Хайдеггер[56]
Заговорив о Мартине Хайдеггере, фрейбургском мыслителе (26.9. 1889 — 26.5.1976), попадаешь в поляризованное поле. Со стороны одних — аванс благоговения, готовность замирать над каждым словом мудреца. Отвернись от хайдеггерианцев с их заумью — и тебя приветствуют философы–профессионалы, благополучно прошедшие мимо Хайдеггера и, значит, мимо мысли XX века, и, значит, мимо мысли вообще. Впрочем, не совсем благополучно. Неясная тревога их не оставляет, время от времени они теряют самообладание, и тогда по философской публицистике проходит очередная волна развенчаний «шарлатана» и «тайного национал–социалиста». Бессильные уже что–либо изменить в доме хайдеггеровской мысли, эти нападения лишний раз показывают, как она жива, и поневоле зовут заглянуть в книги знаменитого человека — сейчас в ФРГ выходит полное издание в шестидесяти томах.
Паук раскидывает паутину и ловит в нее муху. Человек раскидывает сеть понятий и концепций и ловит в нее не муху и даже не просто вообще пользу, а — истину. Какая удивительная удача! Как замечательно сошлось! Все живые существа занимаются своим самосохранением, один только человек — да, между прочим, конечно, занимается и самосохранением, и размножением, и даже процветанием, в том числе физическим, всемерно заботится о своем благополучии, но все это, так сказать, лишь побочная выгода его поразительной, уникальной способности иметь дело с самой сутью вещей и с бытием, как оно есть. Никому не открыто, а человеку открыто последнее, безотносительное знание — пусть в стремлении и в приближении к нему; все существа стремятся к своему благу, один человек — к объективной истине.

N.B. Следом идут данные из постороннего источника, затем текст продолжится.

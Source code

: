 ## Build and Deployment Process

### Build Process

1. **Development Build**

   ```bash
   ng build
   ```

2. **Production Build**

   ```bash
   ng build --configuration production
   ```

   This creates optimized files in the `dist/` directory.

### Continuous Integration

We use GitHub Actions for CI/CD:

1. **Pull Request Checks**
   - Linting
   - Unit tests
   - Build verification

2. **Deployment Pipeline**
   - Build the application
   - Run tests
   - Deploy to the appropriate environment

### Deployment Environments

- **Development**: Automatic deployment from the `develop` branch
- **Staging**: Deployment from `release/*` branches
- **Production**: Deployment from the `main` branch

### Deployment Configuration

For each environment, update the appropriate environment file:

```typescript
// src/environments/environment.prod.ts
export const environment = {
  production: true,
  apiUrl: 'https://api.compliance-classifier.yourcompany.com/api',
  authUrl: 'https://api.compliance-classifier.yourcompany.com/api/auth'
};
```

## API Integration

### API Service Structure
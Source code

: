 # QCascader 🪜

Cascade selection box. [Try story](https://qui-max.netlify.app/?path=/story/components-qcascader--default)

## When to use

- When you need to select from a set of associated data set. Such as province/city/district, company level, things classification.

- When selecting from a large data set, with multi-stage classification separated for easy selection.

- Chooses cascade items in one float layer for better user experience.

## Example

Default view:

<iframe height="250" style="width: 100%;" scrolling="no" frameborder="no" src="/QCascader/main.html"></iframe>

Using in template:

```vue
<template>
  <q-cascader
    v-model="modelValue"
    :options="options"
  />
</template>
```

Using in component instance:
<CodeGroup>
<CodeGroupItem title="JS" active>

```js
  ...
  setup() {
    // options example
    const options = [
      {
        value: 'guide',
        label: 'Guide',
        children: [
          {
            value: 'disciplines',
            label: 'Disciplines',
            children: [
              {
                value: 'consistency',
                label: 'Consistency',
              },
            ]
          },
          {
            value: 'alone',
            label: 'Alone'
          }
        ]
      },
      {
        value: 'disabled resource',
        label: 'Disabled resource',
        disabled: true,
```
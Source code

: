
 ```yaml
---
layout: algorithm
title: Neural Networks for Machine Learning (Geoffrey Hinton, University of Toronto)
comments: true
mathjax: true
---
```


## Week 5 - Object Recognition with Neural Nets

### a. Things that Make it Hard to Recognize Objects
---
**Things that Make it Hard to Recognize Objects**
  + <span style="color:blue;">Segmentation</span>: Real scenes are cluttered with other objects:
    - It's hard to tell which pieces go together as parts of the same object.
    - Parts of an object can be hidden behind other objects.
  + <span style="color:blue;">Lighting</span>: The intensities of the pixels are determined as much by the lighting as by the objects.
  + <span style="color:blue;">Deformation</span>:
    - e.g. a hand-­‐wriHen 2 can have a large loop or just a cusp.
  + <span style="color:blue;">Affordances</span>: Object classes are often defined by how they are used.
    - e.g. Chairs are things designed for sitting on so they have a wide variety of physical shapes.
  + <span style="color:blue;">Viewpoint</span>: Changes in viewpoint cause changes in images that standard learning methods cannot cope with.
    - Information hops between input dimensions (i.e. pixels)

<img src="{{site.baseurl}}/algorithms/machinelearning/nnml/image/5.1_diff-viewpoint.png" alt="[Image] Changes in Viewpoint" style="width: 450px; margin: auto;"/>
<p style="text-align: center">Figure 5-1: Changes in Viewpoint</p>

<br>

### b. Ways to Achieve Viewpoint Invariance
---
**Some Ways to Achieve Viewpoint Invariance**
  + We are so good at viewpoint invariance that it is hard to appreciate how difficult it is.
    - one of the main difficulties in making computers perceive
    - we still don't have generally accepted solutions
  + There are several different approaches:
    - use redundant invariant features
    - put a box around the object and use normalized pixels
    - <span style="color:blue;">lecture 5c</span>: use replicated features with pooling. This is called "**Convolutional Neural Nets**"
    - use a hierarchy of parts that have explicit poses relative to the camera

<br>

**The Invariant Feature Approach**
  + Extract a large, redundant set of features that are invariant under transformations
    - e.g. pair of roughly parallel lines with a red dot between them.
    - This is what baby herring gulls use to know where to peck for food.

В награду за такое уникальное свойство он, принято считать, и занял свое привилегированное положение. Перелетные птицы дважды в год подвергают себя предельному, на последней границе выносливости, напряжению всего своего существа, пускаясь в путь на тысячи километров. Человек же благодаря своей исключительности может в наше время — и большинство пятимиллиардного населения земного шара так уже и ведет себя — прожить жизнь, ни разу не поставив себя на грань даже биологической, не говоря уж о духовной, выносливости и не зная до смертного часа, что такое предельное усилие.
Мы редко спрашиваем, почему все так хорошо совпало и почему так налажено это — раскрытие мира человеком для человека на основе познания природы, как она объективно есть. Мы обычно с головой погружены в плетение сети, во все более сложные расчеты, сознательные или полуосознанные. И все же: почему мы убеждены, что дружим с сутью вещей, на каком основании говорим о бытии и его познании, а не об уносящемся потоке, к которому, дай Бог, по возможности пристроиться? Если вглядеться, надежное бытие не дается нам в руки. Сидящий за столом опирается на стол: вот он, стол, он носит это свое имя и тем самым как бы прописан в бытии. Только что на самом деле раньше — успокоительность, даже биологическая, не говоря уж социальная, моего сидения за столом, непосредственно удобного для меня, или моя уверенность, что стол надежно существует? Может быть, я так расположен приписывать ему объективное бытие просто потому, что это мне на руку? Мы то и дело говорим: А есть Б, А есть. Не сами ли мы диктуем вещам это тождество, это существование? «А есть Б». Но ведь никогда не вполне, всегда условно, всегда с натяжкой. «Стол есть». Да, стол стоит передо мной. Как будто бы. Но присмотримся. Никакого стола нет. Есть загубленное дерево, остатки леса, срубленного и обработанного исполнителями чужого приказа. Ими руководила уверенность, о происхождении которой они не задумывались, что распоряжение рубить лес — непреложная реальность, когда на самом деле, возможно, оно было отдано в сумеречном состоянии сознания изверившимся нигилистом, давно уже занимавшимся за начальственным столом испытанием пределов терпения леса, земли, вещества, человека. Я сижу на своем служебном месте, и мой стол своим явственным наличием будто бы упрочивает мое существование, по сути же я опираюсь на место схождения невыверенных решений, суетливых действий, совершенных хорошо, если наобум, а скорее всего — из холодного расчета, не в последнюю очередь — из расчета на то, что удобно устроенный, я буду думать, говорить и писать вещи, удобные для тех, кто так меня устроил. Стол, за которым я сижу, вовсе не обязательно придает мне положение. Он, скорее наоборот, требует от меня себе оправдания, хотя бы оправдания погубленного леса. Перед этим зиянием, которое в виде обыденной вещи вплотную придвинулось ко мне, я призван к восстановлению того, что казалось бытием, а оказалось хуже, чем небытием, — обманом.